Monday, February 14, 2011

Niyogi's analysis of Principles and Parameters learning

In this post I will summarize Chapter 4 of Niyogi (1998) The Informational Complexity of Learning. In it, Niyogi emphasizes the importance of going beyond theoretical learnability when analyzing a grammatical paradigm. "One also needs to quantify the sample complexity of the learning problem, i.e., how many examples does the learning algorithm need to see in order to be able to identify the target grammar with high confidence."

He sets his sights upon the Triggering Learning Algorithm, put forth by Gibson and Wexler as a learning scheme for the grammatical "parameters" within the Chomskyan Principles and Parameters framework. For those unfamiliar with the background, this is a theory of language that posits a Universal Grammar underlying all natural languages (the principles), and then a finite set of variable parameters which account for the differences among languages. The "parameter setting" is really the sole learning task for the developing child on this account.

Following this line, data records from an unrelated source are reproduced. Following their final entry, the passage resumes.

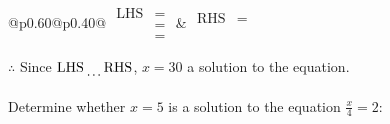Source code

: \documentclass[12pt]{article}
\newcounter{minipagecount}
\begin{document}
\begin{multicols}{2}
\begin{minipage}[t]{0.40\textwidth}
    \noindent
    \renewcommand{\arraystretch}{1.3} %
    \begin{tabular}{@{}p{0.60\linewidth}@{}p{0.40\linewidth}@{}}
        \(\begin{aligned}
            \text{LHS} &=  \\
                    &=  \\
                    &= 
        \end{aligned}\) &
        \(\begin{aligned}
            \text{RHS} &= \\
                    & \\
                    &
        \end{aligned}\)
    \end{tabular}
    \renewcommand{\arraystretch}{1.0} %
    \vspace{2pt}  %

    \noindent \(\therefore\) Since \(\text{LHS} \dotuline{\hspace{5mm}} \text{RHS}\), \(x = 30\) \dotuline{\hspace{12mm}} a solution to the equation.

\end{minipage}

\vspace*{0.5ex}
\vfill{}
\noindent{(\theminipagecount)}\hspace{0.1mm} %
\begin{minipage}[t]{0.40\textwidth} %

    \noindent Determine whether \(x = 5\) is a solution to the equation \(\frac{x}{4} = 2\):
    \vspace{2pt}  %


\end{minipage}
\end{multicols}
\end{document}
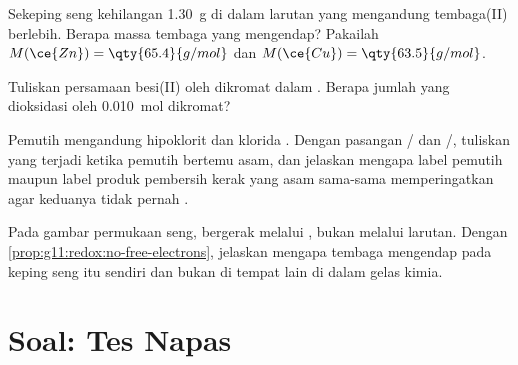 \begin{exercise}[$\star\star\star$]\label{exo:g11:redox:12}
Sekeping seng kehilangan \qty{1.30}{g} di dalam larutan yang mengandung
 tembaga(II) berlebih. Berapa massa tembaga yang mengendap? Pakailah
$M(\ce{Zn}) = \qty{65.4}{g/mol}$ dan $M(\ce{Cu}) = \qty{63.5}{g/mol}$.
\end{exercise}

\begin{exercise}[$\star\star\star$]\label{exo:g11:redox:13}
Tuliskan persamaan   besi(II) oleh  dikromat dalam . Berapa jumlah  yang dioksidasi oleh \qty{0.010}{mol}
 dikromat?
\end{exercise}

\begin{exercise}[$\star\star\star$]\label{exo:g11:redox:14}
Pemutih mengandung  hipoklorit  dan  klorida .
Dengan pasangan / dan /, tuliskan
 yang terjadi ketika pemutih bertemu asam, dan jelaskan
mengapa label pemutih maupun label produk pembersih kerak yang asam
sama-sama memperingatkan agar keduanya tidak pernah .
\end{exercise}

\begin{exercise}[$\star\star\star$]\label{exo:g11:redox:15}
Pada gambar permukaan seng,  bergerak melalui ,
bukan melalui larutan. Dengan \cref{prop:g11:redox:no-free-electrons},
jelaskan mengapa tembaga mengendap pada keping seng itu sendiri dan
bukan di tempat lain di dalam gelas kimia.
\end{exercise}

\section{Soal: Tes Napas}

I think that in the beginning, this theory was put forth in an effort to address the supposed "poverty of the stimulus," with the hope that the resulting learning problem would be tractable, even easy. Niyogi, however, manages to demonstrate that Gibson and Wexler's assumption of the existence of "local triggers," i.e. a path through the parameter-setting space from the initial hypothesis to the target, is not even sufficient to guarantee learnability at all (though it was believed sufficient by Gibson and Wexler), much less tractability. He further demonstrated the surprising theorem that, for all its carefully thought out design, the Triggering Learning Algorithm is less optimal than a random walk on the parameter space!

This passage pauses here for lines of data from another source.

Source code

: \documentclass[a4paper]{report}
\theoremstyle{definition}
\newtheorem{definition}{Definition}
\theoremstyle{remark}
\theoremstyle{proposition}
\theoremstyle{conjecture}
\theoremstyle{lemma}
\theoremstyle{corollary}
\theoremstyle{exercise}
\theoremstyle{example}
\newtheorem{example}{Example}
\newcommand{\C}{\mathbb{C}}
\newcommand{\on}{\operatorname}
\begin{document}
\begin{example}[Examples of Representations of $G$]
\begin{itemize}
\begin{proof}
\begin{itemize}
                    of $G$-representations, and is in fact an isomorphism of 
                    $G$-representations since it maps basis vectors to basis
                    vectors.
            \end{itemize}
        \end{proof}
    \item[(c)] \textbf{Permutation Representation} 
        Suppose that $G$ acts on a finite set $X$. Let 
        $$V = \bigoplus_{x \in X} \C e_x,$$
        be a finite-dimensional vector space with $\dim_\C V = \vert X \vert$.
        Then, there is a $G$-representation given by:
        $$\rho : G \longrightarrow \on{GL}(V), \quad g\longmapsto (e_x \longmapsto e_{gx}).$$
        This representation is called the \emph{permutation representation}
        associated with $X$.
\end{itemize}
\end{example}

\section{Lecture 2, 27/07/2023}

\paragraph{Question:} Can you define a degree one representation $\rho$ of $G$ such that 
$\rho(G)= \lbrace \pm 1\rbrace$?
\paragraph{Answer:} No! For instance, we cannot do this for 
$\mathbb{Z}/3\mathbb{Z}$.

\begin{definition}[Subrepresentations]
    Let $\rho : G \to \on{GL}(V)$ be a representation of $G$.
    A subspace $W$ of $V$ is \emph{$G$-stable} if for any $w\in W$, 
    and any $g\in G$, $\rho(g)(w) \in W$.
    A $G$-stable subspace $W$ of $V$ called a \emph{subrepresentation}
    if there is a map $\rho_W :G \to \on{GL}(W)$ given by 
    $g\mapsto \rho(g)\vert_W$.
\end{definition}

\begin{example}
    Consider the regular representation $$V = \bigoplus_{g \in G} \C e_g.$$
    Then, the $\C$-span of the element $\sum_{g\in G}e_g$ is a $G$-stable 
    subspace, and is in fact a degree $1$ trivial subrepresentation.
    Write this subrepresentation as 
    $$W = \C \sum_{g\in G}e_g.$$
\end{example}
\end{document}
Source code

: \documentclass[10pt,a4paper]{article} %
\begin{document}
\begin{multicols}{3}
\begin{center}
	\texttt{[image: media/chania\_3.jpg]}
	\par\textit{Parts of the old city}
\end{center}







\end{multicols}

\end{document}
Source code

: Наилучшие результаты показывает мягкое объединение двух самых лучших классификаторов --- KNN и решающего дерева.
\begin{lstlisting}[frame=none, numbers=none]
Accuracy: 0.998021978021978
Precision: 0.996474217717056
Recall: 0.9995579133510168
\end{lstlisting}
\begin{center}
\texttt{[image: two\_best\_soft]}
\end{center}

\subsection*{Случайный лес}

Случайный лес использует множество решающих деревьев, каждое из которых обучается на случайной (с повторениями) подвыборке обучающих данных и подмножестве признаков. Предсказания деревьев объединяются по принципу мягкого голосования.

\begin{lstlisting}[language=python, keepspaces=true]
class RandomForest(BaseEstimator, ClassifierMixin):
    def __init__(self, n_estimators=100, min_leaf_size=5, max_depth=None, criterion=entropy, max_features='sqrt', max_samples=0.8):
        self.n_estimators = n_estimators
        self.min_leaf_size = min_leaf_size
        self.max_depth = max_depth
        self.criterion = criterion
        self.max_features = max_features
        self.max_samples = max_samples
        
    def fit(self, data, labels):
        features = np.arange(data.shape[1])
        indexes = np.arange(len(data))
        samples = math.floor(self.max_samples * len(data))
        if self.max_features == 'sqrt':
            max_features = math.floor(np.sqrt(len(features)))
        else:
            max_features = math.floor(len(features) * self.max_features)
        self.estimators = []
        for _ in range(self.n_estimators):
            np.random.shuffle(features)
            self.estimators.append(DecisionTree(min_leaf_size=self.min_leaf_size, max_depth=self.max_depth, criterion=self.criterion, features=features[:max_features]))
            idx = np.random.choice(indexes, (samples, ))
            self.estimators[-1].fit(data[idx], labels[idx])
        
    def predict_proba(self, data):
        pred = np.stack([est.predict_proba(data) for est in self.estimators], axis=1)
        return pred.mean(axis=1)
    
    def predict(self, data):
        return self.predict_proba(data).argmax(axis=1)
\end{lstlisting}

At the time of Niyogi's writing, he judged that the Triggering Learning Algorithm was a preferred explanation of language learning in psycholinguistics. His results should really have killed it, but as far as I can see they have had no such effect. In fact, Google Scholar finds only 12 literature citations of his entire book, most of which are due to the author himself. This is hardly a flurry of activity; only one other author writing on problems of natural language learning appears to be among the citations.


  1. The failed reception of these results does not surprise me at all. I am a linguist trained in a more or less mainstream version of generative linguistics. I know many linguists who do research in language acquisition. As far as I can see formal learnability theory is mostly ignored. A serious problem, I think, is that even if more linguists took interest in this literature, they would never be able to read it because of their lack of mathematical background.

    To most linguists I know (me included) even basic statistics is hard enough, let alone advanced mathematics. Some math courses in linguistics grad schools would be precious, but even this way the main problem is still there: most leading linguists do not have the background to engage some topics, nor do they have the will to acquire it.

    So if I think of Niyogi's case, the question is not so much "How could it happen?" but rather "How could not happen more often?".

  2. Thanks for your comment, it is important and probably could be repeated by many linguists. Niyogi shared his opinion of Linguistics with me once upon a time. He said that the nonmathematical character of the field and its research training programs (i.e. grad programs) demonstrated that the field was young, and that it would one day become "mathematized". He noted how this characterized almost every mathematical science, even physics, which people who are not historians of science often don't realize was once as "hand-waving" as linguistics or even worse. He pointed to Economics as the most recent example of a nonmathematical field becoming mathematized. It is a personal dream of mine to live to witness some further mathematization of linguistics, and to somehow contribute to that. Hence, this blog. . . but I can't do it by myself, much as I try.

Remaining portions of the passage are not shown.